- _Exercise directions_
Report every line of the records below that contains the word "centered".

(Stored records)
BEGIN
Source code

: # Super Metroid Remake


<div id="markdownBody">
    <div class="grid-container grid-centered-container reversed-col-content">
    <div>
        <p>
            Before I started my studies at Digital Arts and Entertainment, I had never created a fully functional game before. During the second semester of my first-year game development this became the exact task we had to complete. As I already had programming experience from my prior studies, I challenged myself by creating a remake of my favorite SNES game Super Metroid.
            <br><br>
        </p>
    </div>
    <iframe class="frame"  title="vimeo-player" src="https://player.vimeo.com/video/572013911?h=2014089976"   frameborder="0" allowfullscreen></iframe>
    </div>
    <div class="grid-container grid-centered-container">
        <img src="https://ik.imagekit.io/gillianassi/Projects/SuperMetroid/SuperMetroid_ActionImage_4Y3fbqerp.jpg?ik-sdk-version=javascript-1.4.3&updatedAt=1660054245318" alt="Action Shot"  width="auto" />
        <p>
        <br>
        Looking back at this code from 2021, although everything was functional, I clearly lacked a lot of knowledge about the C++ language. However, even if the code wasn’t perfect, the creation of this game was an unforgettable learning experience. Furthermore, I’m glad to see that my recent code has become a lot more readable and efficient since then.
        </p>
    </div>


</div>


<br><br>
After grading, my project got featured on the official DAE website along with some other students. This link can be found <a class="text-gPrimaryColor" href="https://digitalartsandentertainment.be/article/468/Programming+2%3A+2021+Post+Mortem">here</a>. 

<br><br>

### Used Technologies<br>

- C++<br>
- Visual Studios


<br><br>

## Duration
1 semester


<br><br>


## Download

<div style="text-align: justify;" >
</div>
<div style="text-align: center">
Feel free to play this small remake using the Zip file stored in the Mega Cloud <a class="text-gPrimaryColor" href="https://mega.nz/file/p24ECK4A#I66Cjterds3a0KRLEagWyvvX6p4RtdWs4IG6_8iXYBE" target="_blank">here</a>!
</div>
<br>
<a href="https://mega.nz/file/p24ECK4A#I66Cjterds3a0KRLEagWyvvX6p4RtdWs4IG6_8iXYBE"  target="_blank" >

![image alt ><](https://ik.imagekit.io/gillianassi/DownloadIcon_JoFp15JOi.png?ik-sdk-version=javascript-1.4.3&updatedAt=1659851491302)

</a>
END
- _Expected answer_
    <div class="grid-container grid-centered-container reversed-col-content">
    <div class="grid-container grid-centered-container">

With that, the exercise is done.